Monday, February 8, 2016

Viva la Muppetfish! 2 new species of Rhinconichthys unleashed.



Bob Nicholls's excellent reconstruction of Rhinconichthys purgatoirensis
So, we've been working on a little public/private partnership project for the past 2 1/2 years here at the RMDRC. In 2013 while he was helping advise on our Megacephalosaurus eulerti skull restoration, Dr. Bruce Schumacher, a paleontologist from the US Forest Service, approached me with a fossil specimen he had collected from the Comanche National Grassland in Southeastern Colorado. From what he showed me, I could tell it was a pachycormid, and one of those toothless specimens I am so fond of preparing. I had never been so giddy about a fish head in a concretion before!
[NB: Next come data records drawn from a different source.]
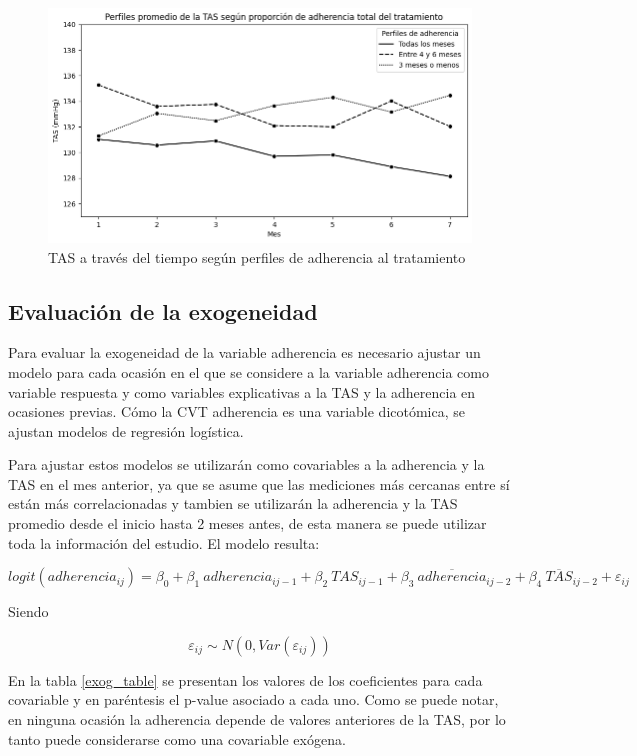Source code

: \documentclass[spanish]{article}
\numberwithin{figure}{subsection}
\numberwithin{equation}{subsection}
\numberwithin{table}{subsection}
\begin{document}
\begin{figure}[H]
	\centering
	\includegraphics[scale=0.5]{img/TAS_vs_tpo_with_adherencia.png}
	\caption{TAS a través del tiempo según perfiles de adherencia al tratamiento}
	\label{TAS_with_adh}
\end{figure}

\subsection{Evaluación de la exogeneidad}

Para evaluar la exogeneidad de la variable adherencia es necesario ajustar un
modelo para cada ocasión en el que se considere a la variable adherencia como
variable respuesta y como variables explicativas a la TAS y la adherencia en
ocasiones previas. Cómo la CVT adherencia es una variable dicotómica, se ajustan
modelos de regresión logística.

Para ajustar estos modelos se utilizarán como covariables a la adherencia y la
TAS en el mes anterior, ya que se asume que las mediciones más cercanas entre sí
están más correlacionadas y tambien se utilizarán la adherencia y la TAS
promedio desde el inicio hasta 2 meses antes, de esta manera se puede utilizar
toda la información del estudio. El modelo resulta:

\[ 
	logit(adherencia_{ij}) = \beta_0 + \beta_1\ adherencia_{ij-1} + \beta_2\ TAS_{ij-1}
	+ \beta_3\ \overline{adherencia}_{ij-2} + \beta_4\ \overline{TAS}_{ij-2} + \varepsilon_{ij}
\]

Siendo

\[ \varepsilon_{ij} \sim N(0, Var(\varepsilon_{ij})) \]

En la tabla \ref{exog_table} se presentan los valores de los coeficientes para
cada covariable y en paréntesis el p-value asociado a cada uno. Como se puede
notar, en ninguna ocasión la adherencia depende de valores anteriores de la TAS,
por lo tanto puede considerarse como una covariable exógena.
\end{document}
Kevin Lindahl as he discovered the specimen
The super informative pectoral fin, our first clue to its identity
Bruce had already done some basic prep work on the top of the fish. Some paperwork with my boss Mike Triebold was completed and we were under contract to finish preparing, molding and casting the specimen. I spent several hundred hours with air scribes and air abrasive blasters removing the extremely tenacious concretion surrounding the skull. What we found on the underside was astonishing.
Top of specimen showing nice skull roof
The underside showing googly eyes and super long lower jaw
The fish has a remarkably flappy underbite with relatively huge eyes. It reminded us of the character Beaker from "The Muppet Show," and the informal nickname "Muppetfish" stuck. Of course that name isn't going to fly in publication, so we named it as a new species, Rhinconichthys purgatoirensis, after the local landmark river. A second species, Rhinconichthys uyenoi from Japan, is also described and Rhinconichthys taylori from England is better described with new information from the Muppetfish Rosetta stone. When we released the 2010 paper on Bonnerichthys, these species were touched on briefly, but only R. taylori was complete enough to work on.
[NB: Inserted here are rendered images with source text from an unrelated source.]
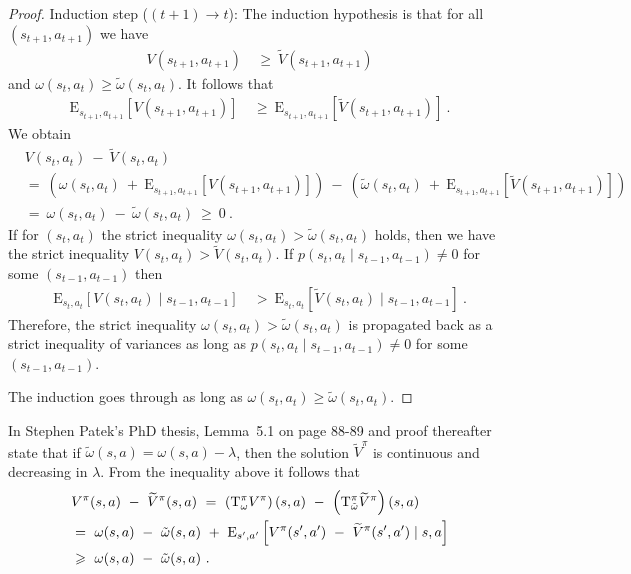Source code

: \documentclass{article}
\newcommand\EXP{\mathbf{\mathrm{E}}}
\renewcommand{\geq}{\geqslant}
\begin{document}
\begin{appendices}
\begin{proof}
Induction step ($(t+1)\rightarrow t$):
The induction hypothesis is that for all $(s_{t+1},a_{t+1})$ we have
\begin{align}
  V(s_{t+1},a_{t+1})  \ &\geq \  \widetilde{V}(s_{t+1},a_{t+1})   
\end{align}
and  $\omega(s_t,a_t) \geq \tilde{\omega}(s_t,a_t)$.
It follows that
\begin{align}
 \EXP_{s_{t+1},a_{t+1}} \left[V(s_{t+1},a_{t+1})  \right]  \ &\geq \ 
 \EXP_{s_{t+1},a_{t+1}} \left[\widetilde{V}(s_{t+1},a_{t+1})  \right]  \ .
\end{align}
We obtain
\begin{align}
  & V(s_t,a_t)  \ - \  \widetilde{V}(s_t,a_t)   \\ \nonumber
  &= \ \left( \omega(s_t,a_t)
  \ + \ \EXP_{s_{t+1},a_{t+1}} \left[V(s_{t+1},a_{t+1})  \right] \right)  
  \ - \ \left( \tilde{\omega}(s_t,a_t)
  \ + \ \EXP_{s_{t+1},a_{t+1}} \left[\widetilde{V}(s_{t+1},a_{t+1})
  \right] \right)\\ \nonumber
  &= \ \omega(s_t,a_t) \ - \  \tilde{\omega}(s_t,a_t) \ \geq \ 0 \ .
\end{align}
If for $(s_t,a_t)$ the strict inequality 
$\omega(s_t,a_t) > \tilde{\omega}(s_t,a_t)$ 
holds, then we have the strict inequality
$V(s_t,a_t)  >  \widetilde{V}(s_t,a_t)$.
If $p(s_t,a_t \mid s_{t-1},a_{t-1}) \not=0$ for some  $(s_{t-1},a_{t-1})$ then
\begin{align}
 \EXP_{s_t,a_t} \left[V(s_t,a_t)  \mid s_{t-1},a_{t-1} \right]  \ &> \ 
 \EXP_{s_t,a_t} \left[\widetilde{V}(s_t,a_t)  \mid s_{t-1},a_{t-1} \right]  \ .
\end{align}
Therefore, the strict inequality 
$\omega(s_t,a_t) > \tilde{\omega}(s_t,a_t)$ 
is propagated back as a strict inequality of variances
as long as  $p(s_t,a_t \mid s_{t-1},a_{t-1}) \not=0$ for some  $(s_{t-1},a_{t-1})$.

The induction goes through as long as 
$\omega(s_t,a_t) \geq \tilde{\omega}(s_t,a_t)$.
\end{proof}


In Stephen Patek's PhD thesis, \cite{Patek:97} Lemma~5.1 on page 88-89 and proof
thereafter state that if  $\tilde{\omega}(s,a)=\omega(s,a)-\lambda$, then
the solution $\widetilde{V}^{\pi}$ is continuous and decreasing in $\lambda$.
From the inequality above it follows that
\begin{align}
  &V^{\pi}(s,a) \ - \  \widetilde{V}^{\pi}(s,a)
  \ = \ \left(\rT^\pi_{\omega} V^{\pi}\right) (s,a) \ - \
  \left(\rT^\pi_{\tilde{\omega}} \widetilde{V}^{\pi}\right) (s,a) \\
  \nonumber &= \
   \omega(s,a)  \ - \ \tilde{\omega}(s,a) \ + \ 
    \EXP_{s',a'}  \left[V^{\pi}(s',a') \ - \ \widetilde{V}^{\pi}(s',a')\mid s,a\right] \\
  \nonumber &\geq \
   \omega(s,a)  \ - \ \tilde{\omega}(s,a) \ .
\end{align}



\end{appendices}
\end{document}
Why is this cool? Well, we've gone from one species in the genus from one place to having representatives from all across the Northern Hemisphere for several millions of years. It also shows that commercial paleo and federal agencies can work together to get stuff done, to the chagrin of some in the academic community. The specimen is to be permanently housed at the Denver Museum of Nature and Science.